That’s when I understand the meaning of the shovel, and with a quick smack on the back of the head, Pita is out like a light.

  I spend the next few hours rolling Pita out of the cave and into the exposed wilderness. Some fresh air would do him good while I’m at the Buffet.

  I build a fire next to Pita’s unconscious body to keep him warm, and tell the quartet to play as loud as they can throughout the night, so that Pita will be entertained when he comes to. I am about to leave for the Buffet when I remember that the audience wants to see more of the star-crossed lovers angle. I draw my face in close to Pita’s and exclaim, “I’m pregnant!” Then I leave.

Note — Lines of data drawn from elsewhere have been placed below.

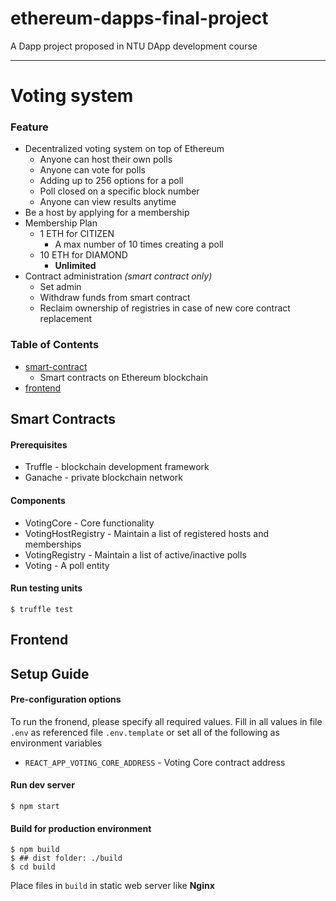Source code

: # ethereum-dapps-final-project
A Dapp project proposed in NTU DApp development course

----
# Voting system
### Feature
* Decentralized voting system on top of Ethereum
  * Anyone can host their own polls
  * Anyone can vote for polls
  * Adding up to 256 options for a poll
  * Poll closed on a specific block number
  * Anyone can view results anytime
* Be a host by applying for a membership
* Membership Plan
  * 1 ETH for CITIZEN
    * A max number of 10 times creating a poll
  * 10 ETH for DIAMOND
    * **Unlimited**
* Contract administration *(smart contract only)*
  * Set admin
  * Withdraw funds from smart contract
  * Reclaim ownership of registries in case of new core contract replacement

### Table of Contents
* [smart-contract](#smart-contracts)
  * Smart contracts on Ethereum blockchain
* [frontend](#frontend)


Smart Contracts
--------------------
#### Prerequisites
* Truffle - blockchain development framework
* Ganache - private blockchain network

#### Components
* VotingCore - Core functionality
* VotingHostRegistry - Maintain a list of registered hosts and memberships
* VotingRegistry - Maintain a list of active/inactive polls
* Voting - A poll entity

#### Run testing units
```shell
$ truffle test
```

Frontend
--------------------

## Setup Guide
#### Pre-configuration options
To run the fronend, please specify all required values.
Fill in all values in file ```.env``` as referenced file ```.env.template``` or set all of the following as environment variables

* ```REACT_APP_VOTING_CORE_ADDRESS``` - Voting Core contract address

#### Run dev server
```shell
$ npm start
```

#### Build for production environment
```shell
$ npm build
$ ## dist folder: ./build
$ cd build
```

Place files in ```build``` in static web server like **Nginx**
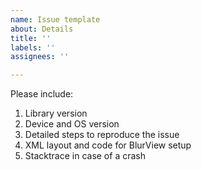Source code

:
 ```yaml
---
name: Issue template
about: Details
title: ''
labels: ''
assignees: ''

---
```


Please include:
1) Library version
2) Device and OS version
3) Detailed steps to reproduce the issue
4) XML layout and code for BlurView setup
5) Stacktrace in case of a crash
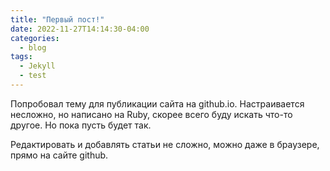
```yaml
---
title: "Первый пост!"
date: 2022-11-27T14:14:30-04:00
categories:
  - blog
tags:
  - Jekyll
  - test
---
```


Попробовал тему для публикации сайта на github.io.
Настраивается несложно, но написано на Ruby, скорее всего буду искать что-то другое. Но пока пусть будет так.

Редактировать и добавлять статьи не сложно, можно даже в браузере, прямо на сайте github.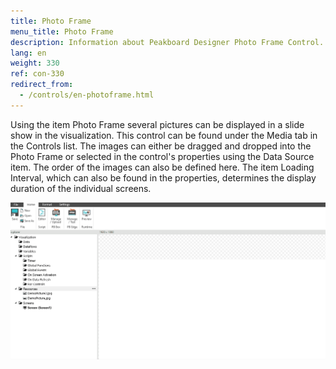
 ```yaml
---
title: Photo Frame
menu_title: Photo Frame
description: Information about Peakboard Designer Photo Frame Control.
lang: en
weight: 330
ref: con-330
redirect_from:
  - /controls/en-photoframe.html
---
```


Using the item Photo Frame several pictures can be displayed in a slide show in the visualization. 
This control can be found under the Media tab in the Controls list. 
The images can either be dragged and dropped into the Photo Frame or selected in the control's properties using the Data Source item.
The order of the images can also be defined here. 
The item Loading Interval, which can also be found in the properties, determines the display duration of the individual screens.

![image_1](/assets/images/Controls/photoframe/photoframe01.gif)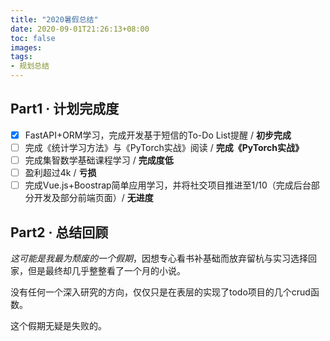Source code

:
 ```yaml
---
title: "2020暑假总结"
date: 2020-09-01T21:26:13+08:00
toc: false
images:
tags:
- 规划总结
---
```


## Part1 · 计划完成度

+ [X] FastAPI+ORM学习，完成开发基于短信的To-Do List提醒 / **初步完成**
+ [ ] 完成《统计学习方法》与《PyTorch实战》阅读 / **完成《PyTorch实战》**
+ [ ] 完成集智数学基础课程学习 / **完成度低**
+ [ ] 盈利超过4k / **亏损**
+ [ ] 完成Vue.js+Boostrap简单应用学习，并将社交项目推进至1/10（完成后台部分开发及部分前端页面）/ **无进度**

## Part2 · 总结回顾

*这可能是我最为颓废的一个假期*，因想专心看书补基础而放弃留杭与实习选择回家，但是最终却几乎整整看了一个月的小说。

没有任何一个深入研究的方向，仅仅只是在表层的实现了todo项目的几个crud函数。

这个假期无疑是失败的。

  It takes me almost five hours to get to the Cornucrapia because I have a long conversation with Bob, a friendly cameraman, and get sidetracked. When I finally reach the Buffet, I am famished, and I’m disappointed to learn that they haven’t even started serving appetizers yet. Like me, the other tributes will all be hiding in the woods that surround the Cornucrapia impatiently making do with breadsticks and glasses of water. I think of who is still left in the games besides Pita and me: Archie Nemesis, his girlfriend Mandy, Smash, Dogface, and the boy tribute from District 9. Even though the District 9 tribute doesn’t have a memorable name or any recognizable characteristics, I remind myself that he has as good of a chance of winning the Hunger Games as anybody.

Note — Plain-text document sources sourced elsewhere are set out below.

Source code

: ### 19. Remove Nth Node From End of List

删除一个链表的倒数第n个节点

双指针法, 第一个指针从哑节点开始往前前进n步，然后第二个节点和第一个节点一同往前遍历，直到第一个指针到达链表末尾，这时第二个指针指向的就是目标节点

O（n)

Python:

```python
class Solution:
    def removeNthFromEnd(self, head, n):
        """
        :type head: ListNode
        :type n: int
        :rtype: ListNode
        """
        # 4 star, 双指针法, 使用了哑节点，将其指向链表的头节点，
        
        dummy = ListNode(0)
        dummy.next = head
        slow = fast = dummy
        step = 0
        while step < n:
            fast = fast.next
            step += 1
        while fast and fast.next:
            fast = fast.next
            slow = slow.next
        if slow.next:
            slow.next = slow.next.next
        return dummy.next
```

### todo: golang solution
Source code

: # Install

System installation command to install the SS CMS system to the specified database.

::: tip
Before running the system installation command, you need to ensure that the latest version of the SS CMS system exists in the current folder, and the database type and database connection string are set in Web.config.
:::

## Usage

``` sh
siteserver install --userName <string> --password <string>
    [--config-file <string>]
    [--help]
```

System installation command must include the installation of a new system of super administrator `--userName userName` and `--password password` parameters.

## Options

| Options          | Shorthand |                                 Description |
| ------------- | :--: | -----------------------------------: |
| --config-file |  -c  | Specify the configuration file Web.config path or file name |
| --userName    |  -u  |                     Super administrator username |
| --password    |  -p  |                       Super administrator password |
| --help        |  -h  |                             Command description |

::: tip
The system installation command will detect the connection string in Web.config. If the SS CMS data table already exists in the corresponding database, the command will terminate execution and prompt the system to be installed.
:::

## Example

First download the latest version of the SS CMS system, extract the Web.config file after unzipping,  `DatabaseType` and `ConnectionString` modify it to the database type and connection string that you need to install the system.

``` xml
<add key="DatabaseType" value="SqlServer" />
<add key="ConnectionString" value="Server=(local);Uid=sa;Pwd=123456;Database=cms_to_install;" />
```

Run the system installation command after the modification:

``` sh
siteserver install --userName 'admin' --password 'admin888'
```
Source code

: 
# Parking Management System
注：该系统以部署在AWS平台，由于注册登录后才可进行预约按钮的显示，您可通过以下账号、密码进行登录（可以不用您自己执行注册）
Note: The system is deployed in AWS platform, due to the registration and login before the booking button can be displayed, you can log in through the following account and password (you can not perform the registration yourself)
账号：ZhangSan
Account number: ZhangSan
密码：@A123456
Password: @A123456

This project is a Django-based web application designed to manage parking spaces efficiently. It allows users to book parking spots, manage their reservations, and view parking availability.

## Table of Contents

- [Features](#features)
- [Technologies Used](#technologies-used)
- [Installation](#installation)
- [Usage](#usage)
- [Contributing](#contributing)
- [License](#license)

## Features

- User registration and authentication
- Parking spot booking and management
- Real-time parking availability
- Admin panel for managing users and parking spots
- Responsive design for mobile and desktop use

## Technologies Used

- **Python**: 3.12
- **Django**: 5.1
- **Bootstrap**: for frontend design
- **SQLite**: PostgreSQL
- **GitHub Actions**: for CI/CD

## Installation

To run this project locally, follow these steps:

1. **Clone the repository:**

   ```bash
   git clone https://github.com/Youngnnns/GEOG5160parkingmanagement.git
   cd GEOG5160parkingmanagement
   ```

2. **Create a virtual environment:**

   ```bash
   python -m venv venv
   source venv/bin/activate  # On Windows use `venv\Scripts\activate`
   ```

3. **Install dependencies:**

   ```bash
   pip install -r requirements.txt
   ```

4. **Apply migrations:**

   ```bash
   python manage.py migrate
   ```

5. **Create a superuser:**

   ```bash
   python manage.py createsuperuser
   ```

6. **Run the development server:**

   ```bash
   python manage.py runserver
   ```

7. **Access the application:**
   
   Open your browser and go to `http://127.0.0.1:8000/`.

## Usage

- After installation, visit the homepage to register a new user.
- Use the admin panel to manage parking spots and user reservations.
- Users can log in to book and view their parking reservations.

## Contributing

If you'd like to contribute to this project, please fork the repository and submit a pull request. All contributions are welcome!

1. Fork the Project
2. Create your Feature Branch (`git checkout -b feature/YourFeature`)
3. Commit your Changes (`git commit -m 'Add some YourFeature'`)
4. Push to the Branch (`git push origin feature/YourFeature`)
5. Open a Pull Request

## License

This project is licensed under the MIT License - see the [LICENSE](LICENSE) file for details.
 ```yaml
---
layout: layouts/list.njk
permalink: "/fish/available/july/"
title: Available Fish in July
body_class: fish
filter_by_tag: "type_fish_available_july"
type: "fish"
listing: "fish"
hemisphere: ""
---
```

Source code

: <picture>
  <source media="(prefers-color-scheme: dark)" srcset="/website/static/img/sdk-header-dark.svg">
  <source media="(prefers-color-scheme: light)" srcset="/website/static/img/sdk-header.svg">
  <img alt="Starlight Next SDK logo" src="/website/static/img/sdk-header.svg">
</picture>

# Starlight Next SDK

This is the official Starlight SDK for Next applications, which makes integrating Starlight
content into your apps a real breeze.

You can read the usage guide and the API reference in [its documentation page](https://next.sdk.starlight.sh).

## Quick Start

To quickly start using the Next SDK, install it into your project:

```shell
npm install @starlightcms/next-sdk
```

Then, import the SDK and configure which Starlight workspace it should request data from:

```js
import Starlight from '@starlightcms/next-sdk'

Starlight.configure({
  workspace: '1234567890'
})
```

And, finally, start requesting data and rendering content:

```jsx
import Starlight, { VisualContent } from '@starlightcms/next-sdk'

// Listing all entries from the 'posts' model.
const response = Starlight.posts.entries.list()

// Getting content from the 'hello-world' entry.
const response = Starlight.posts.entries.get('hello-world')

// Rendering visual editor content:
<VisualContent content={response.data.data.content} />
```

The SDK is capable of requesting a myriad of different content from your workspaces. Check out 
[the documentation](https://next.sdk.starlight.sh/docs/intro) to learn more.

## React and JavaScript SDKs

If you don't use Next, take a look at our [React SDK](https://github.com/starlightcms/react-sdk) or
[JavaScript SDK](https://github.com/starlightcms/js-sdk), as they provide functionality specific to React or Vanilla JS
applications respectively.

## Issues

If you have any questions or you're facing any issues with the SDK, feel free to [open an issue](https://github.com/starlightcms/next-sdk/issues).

  Suddenly the ground splits open and a large, white table emerges from inside the horn of the Cornucrapia. Seven backpacks are on the table, each of which has a number between one and twelve written on it. Those mysterious numbers could mean anything. “I’m number one!” I exclaim, instinctively rushing toward that backpack.

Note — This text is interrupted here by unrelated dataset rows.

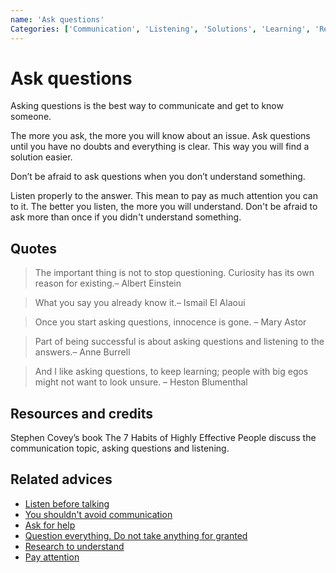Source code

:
 ```yaml
---
name: 'Ask questions'
Categories: ['Communication', 'Listening', 'Solutions', 'Learning', 'Relationships']
---
```

# Ask questions

Asking questions is the best way to communicate and get to know someone.

The more you ask, the more you will know about an issue. Ask questions until you have no doubts and everything is clear. This way you will find a solution easier.

Don’t be afraid to ask questions when you don’t understand something.

Listen properly to the answer. This mean to pay as much attention you can to it. The better you listen, the more you will understand. Don't be afraid to ask more than once if you didn't understand something.

## Quotes

> The important thing is not to stop questioning. Curiosity has its own reason for existing.– Albert Einstein

> What you say you already know it.– Ismail El Alaoui

> Once you start asking questions, innocence is gone. – Mary Astor

> Part of being successful is about asking questions and listening to the answers.– Anne Burrell

> And I like asking questions, to keep learning; people with big egos might not want to look unsure. – Heston Blumenthal

## Resources and credits

Stephen Covey’s book The 7 Habits of Highly Effective People discuss the communication topic, asking questions and listening.

## Related advices

- [Listen before talking](../Listen%20before%20talking/index.md)
- [You shouldn't avoid communication](../You%20shouldn't%20avoid%20communication/index.md)
- [Ask for help](../Ask%20for%20help/index.md)
- [Question everything. Do not take anything for granted](../Question%20everything.%20Do%20not%20take%20anything%20for%20granted/index.md)
- [Research to understand](../Research%20to%20understand%20better/index.md)
- [Pay attention](../Pay%20attention/index.md)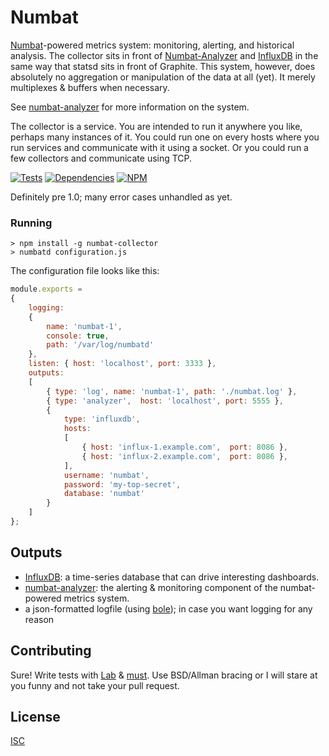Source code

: # Numbat

[Numbat](http://www.arkive.org/numbat/myrmecobius-fasciatus/)-powered metrics system: monitoring, alerting, and historical analysis. The collector sits in front of [Numbat-Analyzer](https://github.com/ceejbot/numbat-analyzer) and [InfluxDB](http://influxdb.org/) in the same way that statsd sits in front of Graphite. This system, however, does absolutely no aggregation or manipulation of the data at all (yet). It merely multiplexes & buffers when necessary.

See [numbat-analyzer](https://github.com/ceejbot/numbat-analyzer) for more information on the system.

The collector is a service. You are intended to run it anywhere you like, perhaps many instances of it. You could run one on every hosts where you run services and communicate with it using a socket. Or you could run a few collectors and communicate using TCP.

[![Tests](http://img.shields.io/travis/ceejbot/numbat-collector.svg?style=flat)](http://travis-ci.org/ceejbot/numbat-collector)
[![Dependencies](https://david-dm.org/ceejbot/numbat-collector.svg)](https://david-dm.org/ceejbot/numbat-collector)
[![NPM](https://nodei.co/npm/numbat-collector.png)](https://nodei.co/npm/numbat-collector/)

Definitely pre 1.0; many error cases unhandled as yet.

### Running

```shell
> npm install -g numbat-collector
> numbatd configuration.js
```

The configuration file looks like this:

```javascript
module.exports =
{
    logging:
    {
        name: 'numbat-1',
        console: true,
        path: '/var/log/numbatd'
    },
    listen: { host: 'localhost', port: 3333 },
    outputs:
    [
        { type: 'log', name: 'numbat-1', path: './numbat.log' },
        { type: 'analyzer',  host: 'localhost', port: 5555 },
        {
            type: 'influxdb',
            hosts:
            [
                { host: 'influx-1.example.com',  port: 8086 },
                { host: 'influx-2.example.com',  port: 8086 },
            ],
            username: 'numbat',
            password: 'my-top-secret',
            database: 'numbat'
        }
    ]
};
```

## Outputs

* [InfluxDB](http://influxdb.org/): a time-series database that can drive interesting dashboards.
* [numbat-analyzer](https://github.com/ceejbot/numbat-analyzer): the alerting & monitoring component of the numbat-powered metrics system.
* a json-formatted logfile (using [bole](https://github.com/rvagg/bole)); in case you want logging for any reason

## Contributing

Sure! Write tests with [Lab](https://www.npmjs.org/package/lab) & [must](https://www.npmjs.org/package/must). Use BSD/Allman bracing or I will stare at you funny and not take your pull request.

## License

[ISC](http://opensource.org/licenses/ISC)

  Before I can snatch it, I take a moment to honor my contractual obligations to the Hunger Games.

  “Darn!” I exclaim, looking straight at the camera and scowling. “It doesn’t look like any of these backpacks contain Professor Moura’s Cinnamon-O’s. That is what I need more than anything else this morning! Professor Moura’s Cinnamon-O’s: end the Hunger Games inside your stomach.”

  Even before I finish plugging my breakfast cereal, I see a figure darting out of the Cornucrapia. It is the tribute from District 9. He has been hiding in the Cornucrapia all night, right under our noses. As he grabs one of the backpacks and starts to run away, I gasp. What a stupid strategy! Every idiot knows you don’t go first in a situation like this! Archie Nemesis pops out of the bushes and kills him immediately. BWOMMP BWOMMP.

  I breathe a sigh of relief (my sixteenth of the Games). I’ll never have to pretend to know that tribute’s name again. Each time I ran into him, I would awkwardly call him “man” or “dude,” and I think he was beginning to catch on.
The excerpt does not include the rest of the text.